You are viewing a plain text version of this content. The canonical link for it is here.

Posted to user@spark.apache.org by ๏̯͡๏ <ÐΞ€ρ@Ҝ>, de...@gmail.com on 2015/07/01 17:01:31 UTC

StorageLevel.MEMORY_AND_DISK_SER

How do i persist an RDD using StorageLevel.MEMORY_AND_DISK_SER ?


-- 
Deepak

Re: StorageLevel.MEMORY_AND_DISK_SER

Posted by Raghavendra Pandey <ra...@gmail.com>.

For that you need to change the serialize and deserialize behavior of your
class.
Preferably, you can use Kyro serializers n override the behavior.
For details u can look
https://github.com/EsotericSoftware/kryo/blob/master/README.md
On Jul 1, 2015 9:26 PM, "ÐΞ€ρ@Ҝ (๏̯͡๏)" <de...@gmail.com> wrote:

i original assumed that persisting is similar to writing.
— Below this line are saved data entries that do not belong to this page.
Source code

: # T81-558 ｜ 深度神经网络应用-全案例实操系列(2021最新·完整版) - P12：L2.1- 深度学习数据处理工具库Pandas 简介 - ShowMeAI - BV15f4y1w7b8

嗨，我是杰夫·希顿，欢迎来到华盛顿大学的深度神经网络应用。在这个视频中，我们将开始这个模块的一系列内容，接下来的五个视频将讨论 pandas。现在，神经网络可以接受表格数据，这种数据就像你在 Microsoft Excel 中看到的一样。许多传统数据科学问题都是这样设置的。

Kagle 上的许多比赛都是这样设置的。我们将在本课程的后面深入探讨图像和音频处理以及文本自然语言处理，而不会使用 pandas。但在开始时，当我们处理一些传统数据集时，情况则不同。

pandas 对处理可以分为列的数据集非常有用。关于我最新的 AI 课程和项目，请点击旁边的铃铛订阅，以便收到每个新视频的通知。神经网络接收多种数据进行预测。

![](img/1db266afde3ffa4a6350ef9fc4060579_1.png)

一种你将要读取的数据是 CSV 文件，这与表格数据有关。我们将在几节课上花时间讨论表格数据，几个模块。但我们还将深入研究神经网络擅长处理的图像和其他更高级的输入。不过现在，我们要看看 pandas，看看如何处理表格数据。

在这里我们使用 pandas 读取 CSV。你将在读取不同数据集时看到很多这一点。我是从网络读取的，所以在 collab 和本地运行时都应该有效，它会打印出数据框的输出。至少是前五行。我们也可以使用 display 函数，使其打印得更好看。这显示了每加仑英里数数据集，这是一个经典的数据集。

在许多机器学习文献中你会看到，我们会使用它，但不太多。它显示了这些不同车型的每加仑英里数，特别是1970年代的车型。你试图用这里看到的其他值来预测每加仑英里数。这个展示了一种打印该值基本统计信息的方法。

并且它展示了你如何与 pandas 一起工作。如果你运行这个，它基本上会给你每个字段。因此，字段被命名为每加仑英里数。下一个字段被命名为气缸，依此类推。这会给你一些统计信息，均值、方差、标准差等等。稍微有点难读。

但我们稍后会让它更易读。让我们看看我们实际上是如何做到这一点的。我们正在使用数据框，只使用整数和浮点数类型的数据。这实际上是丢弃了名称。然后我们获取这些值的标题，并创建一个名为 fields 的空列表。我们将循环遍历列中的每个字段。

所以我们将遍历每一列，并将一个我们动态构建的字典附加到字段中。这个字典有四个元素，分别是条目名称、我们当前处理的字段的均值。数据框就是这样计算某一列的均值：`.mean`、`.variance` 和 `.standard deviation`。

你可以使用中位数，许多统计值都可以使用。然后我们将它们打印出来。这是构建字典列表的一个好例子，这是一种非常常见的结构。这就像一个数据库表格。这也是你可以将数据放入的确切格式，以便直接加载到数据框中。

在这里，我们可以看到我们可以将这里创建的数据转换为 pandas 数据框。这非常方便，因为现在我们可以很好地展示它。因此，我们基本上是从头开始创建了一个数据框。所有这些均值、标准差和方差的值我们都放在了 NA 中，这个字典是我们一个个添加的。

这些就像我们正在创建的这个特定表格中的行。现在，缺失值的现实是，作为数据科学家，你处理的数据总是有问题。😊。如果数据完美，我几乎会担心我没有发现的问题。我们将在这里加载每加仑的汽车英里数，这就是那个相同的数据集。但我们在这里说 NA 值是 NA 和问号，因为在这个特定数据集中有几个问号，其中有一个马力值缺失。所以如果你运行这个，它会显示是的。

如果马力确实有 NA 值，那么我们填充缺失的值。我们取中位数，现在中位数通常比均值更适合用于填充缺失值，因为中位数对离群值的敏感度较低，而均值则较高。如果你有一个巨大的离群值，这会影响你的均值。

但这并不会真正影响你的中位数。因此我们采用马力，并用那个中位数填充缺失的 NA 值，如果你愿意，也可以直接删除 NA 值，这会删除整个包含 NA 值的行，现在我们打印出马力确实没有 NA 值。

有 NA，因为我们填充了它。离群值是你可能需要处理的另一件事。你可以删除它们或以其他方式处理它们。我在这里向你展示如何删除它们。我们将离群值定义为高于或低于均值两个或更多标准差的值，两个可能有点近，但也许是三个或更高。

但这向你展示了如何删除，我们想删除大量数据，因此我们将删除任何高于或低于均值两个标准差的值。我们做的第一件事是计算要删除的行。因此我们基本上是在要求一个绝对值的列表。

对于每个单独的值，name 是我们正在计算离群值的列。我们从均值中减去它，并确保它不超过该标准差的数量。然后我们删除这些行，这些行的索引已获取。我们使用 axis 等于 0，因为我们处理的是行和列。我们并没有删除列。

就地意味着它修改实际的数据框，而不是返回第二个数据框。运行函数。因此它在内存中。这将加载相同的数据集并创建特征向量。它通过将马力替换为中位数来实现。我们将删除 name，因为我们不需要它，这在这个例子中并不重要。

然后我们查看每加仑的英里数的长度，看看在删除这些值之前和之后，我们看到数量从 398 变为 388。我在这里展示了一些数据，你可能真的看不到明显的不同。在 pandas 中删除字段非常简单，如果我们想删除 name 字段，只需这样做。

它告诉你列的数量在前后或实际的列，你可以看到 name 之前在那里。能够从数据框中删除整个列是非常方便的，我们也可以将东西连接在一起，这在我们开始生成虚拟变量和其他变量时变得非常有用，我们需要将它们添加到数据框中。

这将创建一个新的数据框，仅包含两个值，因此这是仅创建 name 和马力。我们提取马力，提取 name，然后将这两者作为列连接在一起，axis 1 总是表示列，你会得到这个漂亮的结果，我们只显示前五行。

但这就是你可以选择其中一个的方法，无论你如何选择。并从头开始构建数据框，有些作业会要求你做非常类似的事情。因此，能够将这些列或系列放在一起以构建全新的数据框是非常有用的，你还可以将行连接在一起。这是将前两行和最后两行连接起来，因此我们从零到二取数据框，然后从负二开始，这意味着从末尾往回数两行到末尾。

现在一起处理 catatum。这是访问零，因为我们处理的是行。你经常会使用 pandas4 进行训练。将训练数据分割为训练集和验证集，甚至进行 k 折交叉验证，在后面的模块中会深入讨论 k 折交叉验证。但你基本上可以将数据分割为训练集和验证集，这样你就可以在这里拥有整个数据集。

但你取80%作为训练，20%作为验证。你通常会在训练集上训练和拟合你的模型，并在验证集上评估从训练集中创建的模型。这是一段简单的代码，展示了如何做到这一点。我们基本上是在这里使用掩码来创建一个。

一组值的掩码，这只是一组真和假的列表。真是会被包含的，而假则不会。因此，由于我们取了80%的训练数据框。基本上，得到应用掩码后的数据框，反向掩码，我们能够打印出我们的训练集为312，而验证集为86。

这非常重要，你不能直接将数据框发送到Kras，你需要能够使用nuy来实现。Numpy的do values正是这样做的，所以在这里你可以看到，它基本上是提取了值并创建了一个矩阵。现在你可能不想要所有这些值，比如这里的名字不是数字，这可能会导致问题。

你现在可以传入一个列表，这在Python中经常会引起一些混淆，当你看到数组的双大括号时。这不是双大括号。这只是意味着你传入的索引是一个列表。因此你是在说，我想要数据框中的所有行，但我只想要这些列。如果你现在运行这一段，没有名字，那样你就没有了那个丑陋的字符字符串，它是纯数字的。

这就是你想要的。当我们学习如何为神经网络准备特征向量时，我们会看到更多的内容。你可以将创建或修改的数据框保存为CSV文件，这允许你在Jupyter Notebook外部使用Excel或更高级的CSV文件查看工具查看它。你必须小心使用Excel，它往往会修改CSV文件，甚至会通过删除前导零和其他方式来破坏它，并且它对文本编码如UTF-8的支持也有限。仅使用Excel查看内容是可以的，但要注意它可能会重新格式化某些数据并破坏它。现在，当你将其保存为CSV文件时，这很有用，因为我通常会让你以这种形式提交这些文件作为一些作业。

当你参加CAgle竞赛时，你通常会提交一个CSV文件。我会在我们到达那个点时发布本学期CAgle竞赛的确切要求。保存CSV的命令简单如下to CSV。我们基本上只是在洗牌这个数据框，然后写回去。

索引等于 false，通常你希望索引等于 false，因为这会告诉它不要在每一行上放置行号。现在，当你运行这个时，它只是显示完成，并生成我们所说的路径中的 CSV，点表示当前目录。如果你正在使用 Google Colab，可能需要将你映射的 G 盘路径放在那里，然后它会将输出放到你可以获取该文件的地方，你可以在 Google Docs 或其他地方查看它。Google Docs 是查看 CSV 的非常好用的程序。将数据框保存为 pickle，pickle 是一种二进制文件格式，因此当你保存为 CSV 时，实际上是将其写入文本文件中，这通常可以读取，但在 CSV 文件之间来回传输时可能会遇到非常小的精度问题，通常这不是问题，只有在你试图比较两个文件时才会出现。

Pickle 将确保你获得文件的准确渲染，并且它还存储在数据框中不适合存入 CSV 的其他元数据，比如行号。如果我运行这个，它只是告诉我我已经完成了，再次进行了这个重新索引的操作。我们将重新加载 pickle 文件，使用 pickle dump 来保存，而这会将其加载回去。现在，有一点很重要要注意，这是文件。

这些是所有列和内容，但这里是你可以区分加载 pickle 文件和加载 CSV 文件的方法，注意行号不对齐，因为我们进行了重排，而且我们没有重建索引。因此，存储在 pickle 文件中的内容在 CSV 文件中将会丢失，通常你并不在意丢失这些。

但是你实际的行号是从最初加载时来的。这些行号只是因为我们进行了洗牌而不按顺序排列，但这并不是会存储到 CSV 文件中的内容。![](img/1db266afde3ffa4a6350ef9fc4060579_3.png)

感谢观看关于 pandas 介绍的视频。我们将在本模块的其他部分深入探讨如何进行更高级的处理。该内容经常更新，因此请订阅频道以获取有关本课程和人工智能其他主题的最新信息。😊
But its not.
Hence i want to change the behavior of intermediate persists.

On Wed, Jul 1, 2015 at 8:46 AM, Raghavendra Pandey <
raghavendra.pandey@gmail.com> wrote:

> So do you want to change the behavior of persist api or write the rdd on
> disk...
> On Jul 1, 2015 9:13 PM, "ÐΞ€ρ@Ҝ (๏̯͡๏)" <de...@gmail.com> wrote:
>
>> I think i want to use persist then and write my intermediate RDDs to
>> disk+mem.
>>
>> On Wed, Jul 1, 2015 at 8:28 AM, Raghavendra Pandey <
>> raghavendra.pandey@gmail.com> wrote:
>>
>>> I think persist api is internal to rdd whereas write api is for saving
>>> content on dist.
>>> Rdd persist will dump your obj bytes serialized on the disk.. If you
>>> wanna change that behavior you need to override the class serialization
>>> that your are storing in rdd..
>>>  On Jul 1, 2015 8:50 PM, "ÐΞ€ρ@Ҝ (๏̯͡๏)" <de...@gmail.com> wrote:
>>>
>>>> This is my write API. how do i integrate it here.
>>>>
>>>>
>>>>  protected def writeOutputRecords(detailRecords:
>>>> RDD[(AvroKey[DetailOutputRecord], NullWritable)], outputDir: String) {
>>>>     val writeJob = new Job()
>>>>     val schema = SchemaUtil.outputSchema(_detail)
>>>>     AvroJob.setOutputKeySchema(writeJob, schema)
>>>>     val outputRecords = detailRecords.coalesce(100)
>>>>     outputRecords.saveAsNewAPIHadoopFile(outputDir,
>>>>       classOf[AvroKey[GenericRecord]],
>>>>       classOf[org.apache.hadoop.io.NullWritable],
>>>>       classOf[AvroKeyOutputFormat[GenericRecord]],
>>>>       writeJob.getConfiguration)
>>>>   }
>>>>
>>>> On Wed, Jul 1, 2015 at 8:11 AM, Koert Kuipers <ko...@tresata.com>
>>>> wrote:
>>>>
>>>>> rdd.persist(StorageLevel.MEMORY_AND_DISK_SER)
>>>>>
>>>>> On Wed, Jul 1, 2015 at 11:01 AM, ÐΞ€ρ@Ҝ (๏̯͡๏) <de...@gmail.com>
>>>>> wrote:
>>>>>
>>>>>> How do i persist an RDD using StorageLevel.MEMORY_AND_DISK_SER ?
>>>>>>
>>>>>>
>>>>>> --
>>>>>> Deepak
>>>>>>
>>>>>>
>>>>>
>>>>
>>>>
>>>> --
>>>> Deepak
>>>>
>>>>
>>
>>
>> --
>> Deepak
>>
>>


-- 
Deepak

Re: StorageLevel.MEMORY_AND_DISK_SER

Posted by ๏̯͡๏ <ÐΞ€ρ@Ҝ>, de...@gmail.com.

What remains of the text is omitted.